When oils and lye water are at 90 degrees pour lye water into oils. At lite trace, add the liquid silk and stickblend it or whisk it in for good incorporation. Add pearberry fragrance at full trace and mix in very well. Pour into mold wait 20 minutes and "swirl" the top with a butter knife into peaks and waves. Insulate well for 24 hrs. This will be a very hard and bubbly soap, a soft ivory color that reminds me of the meat of a luscious green pear. The high percentage of palm makes it very creamy and conditioning and the silk is wonderfully softening on the skin.
The primary thing I've found that helps my soaps to be extra moisturizing is to superfat my recipes after trace. Using 2 oz. of Castor Oil or Shea Butter can do wonders for the moisturizing end results I believe.
Also, have you tried using the lye calc at this link?
you can make a much less expensive soap by using tussah silk and dissolving it in your lye water. simply snip or pull a bit off and drop it in the water - add the lye in on top and stir. it dissolves as the lye water cools and even if you see bits of it in there still when it's time to soap it disappears and is never seen again.
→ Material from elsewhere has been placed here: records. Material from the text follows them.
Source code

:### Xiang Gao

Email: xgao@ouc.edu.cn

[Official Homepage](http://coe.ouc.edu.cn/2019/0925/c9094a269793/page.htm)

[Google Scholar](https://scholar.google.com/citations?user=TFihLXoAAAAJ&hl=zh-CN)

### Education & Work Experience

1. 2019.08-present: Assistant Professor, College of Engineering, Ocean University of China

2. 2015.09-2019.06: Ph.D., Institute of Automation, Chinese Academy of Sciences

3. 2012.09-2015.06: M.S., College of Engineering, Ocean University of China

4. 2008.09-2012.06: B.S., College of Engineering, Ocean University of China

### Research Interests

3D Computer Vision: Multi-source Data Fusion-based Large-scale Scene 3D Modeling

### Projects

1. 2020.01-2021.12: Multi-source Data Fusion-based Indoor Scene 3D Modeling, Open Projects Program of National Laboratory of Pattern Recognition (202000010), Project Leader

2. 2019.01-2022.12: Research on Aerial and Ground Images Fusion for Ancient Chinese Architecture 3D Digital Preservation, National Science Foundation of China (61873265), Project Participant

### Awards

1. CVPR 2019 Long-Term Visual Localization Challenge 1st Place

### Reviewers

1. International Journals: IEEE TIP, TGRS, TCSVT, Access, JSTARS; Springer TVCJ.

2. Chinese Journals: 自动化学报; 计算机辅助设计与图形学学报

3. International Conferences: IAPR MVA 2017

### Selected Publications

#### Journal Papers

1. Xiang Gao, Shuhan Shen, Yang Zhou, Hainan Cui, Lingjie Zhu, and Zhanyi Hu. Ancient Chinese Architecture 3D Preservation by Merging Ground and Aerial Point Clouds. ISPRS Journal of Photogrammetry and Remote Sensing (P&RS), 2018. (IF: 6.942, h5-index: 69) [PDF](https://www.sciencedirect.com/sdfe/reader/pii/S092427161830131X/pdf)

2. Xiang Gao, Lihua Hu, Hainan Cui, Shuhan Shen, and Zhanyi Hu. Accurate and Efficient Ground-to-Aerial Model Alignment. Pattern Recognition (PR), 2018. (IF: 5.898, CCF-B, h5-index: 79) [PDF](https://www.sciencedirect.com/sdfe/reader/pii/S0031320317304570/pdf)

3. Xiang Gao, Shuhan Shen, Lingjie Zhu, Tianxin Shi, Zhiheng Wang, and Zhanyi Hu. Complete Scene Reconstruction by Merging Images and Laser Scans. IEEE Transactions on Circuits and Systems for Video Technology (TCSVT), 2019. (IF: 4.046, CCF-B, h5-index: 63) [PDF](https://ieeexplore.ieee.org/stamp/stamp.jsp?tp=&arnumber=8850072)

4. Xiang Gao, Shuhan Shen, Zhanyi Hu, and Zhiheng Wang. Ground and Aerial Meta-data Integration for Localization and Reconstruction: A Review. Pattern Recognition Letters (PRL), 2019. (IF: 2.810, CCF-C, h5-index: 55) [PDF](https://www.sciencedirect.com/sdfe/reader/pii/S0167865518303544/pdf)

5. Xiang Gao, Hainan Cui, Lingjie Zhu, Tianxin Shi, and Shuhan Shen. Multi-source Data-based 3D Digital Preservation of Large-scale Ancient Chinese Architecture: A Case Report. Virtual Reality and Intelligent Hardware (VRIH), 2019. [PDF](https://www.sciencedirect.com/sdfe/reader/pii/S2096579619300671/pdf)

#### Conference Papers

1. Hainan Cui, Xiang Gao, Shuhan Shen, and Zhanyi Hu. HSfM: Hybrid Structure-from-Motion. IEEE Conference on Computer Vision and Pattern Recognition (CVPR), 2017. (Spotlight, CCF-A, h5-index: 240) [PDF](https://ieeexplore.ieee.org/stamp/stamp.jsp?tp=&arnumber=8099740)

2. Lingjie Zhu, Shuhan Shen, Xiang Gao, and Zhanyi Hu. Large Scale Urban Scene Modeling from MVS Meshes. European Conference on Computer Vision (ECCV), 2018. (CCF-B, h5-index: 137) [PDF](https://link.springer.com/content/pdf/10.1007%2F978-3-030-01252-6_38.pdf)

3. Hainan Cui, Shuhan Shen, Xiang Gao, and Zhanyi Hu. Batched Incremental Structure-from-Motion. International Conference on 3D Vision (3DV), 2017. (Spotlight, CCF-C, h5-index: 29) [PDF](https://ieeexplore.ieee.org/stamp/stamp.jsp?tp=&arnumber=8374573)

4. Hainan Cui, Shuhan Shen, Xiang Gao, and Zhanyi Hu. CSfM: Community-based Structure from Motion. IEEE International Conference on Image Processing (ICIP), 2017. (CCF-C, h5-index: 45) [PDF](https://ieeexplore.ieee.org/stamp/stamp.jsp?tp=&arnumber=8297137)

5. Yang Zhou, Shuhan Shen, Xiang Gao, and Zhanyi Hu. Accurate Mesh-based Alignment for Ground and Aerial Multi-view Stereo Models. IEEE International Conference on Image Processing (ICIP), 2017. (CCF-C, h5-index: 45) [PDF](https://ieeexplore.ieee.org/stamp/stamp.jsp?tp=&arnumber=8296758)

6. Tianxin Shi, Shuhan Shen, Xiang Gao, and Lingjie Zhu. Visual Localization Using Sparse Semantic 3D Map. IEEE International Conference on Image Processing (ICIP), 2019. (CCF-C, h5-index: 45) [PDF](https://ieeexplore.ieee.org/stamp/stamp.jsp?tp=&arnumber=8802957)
I found this old thread, and I feel I need to say something about the original and the posts. First of all soap is not there to moisturise the skin, it sole purpose is to cleanse without stripping off the natural oils and we achieve that by superfatting. The only thing that will moisturise is water, so after a good wash pat dry and before it all evaporates lock it in with some good oil based moisturiser or just a few drops of plain evoo or oil of choice.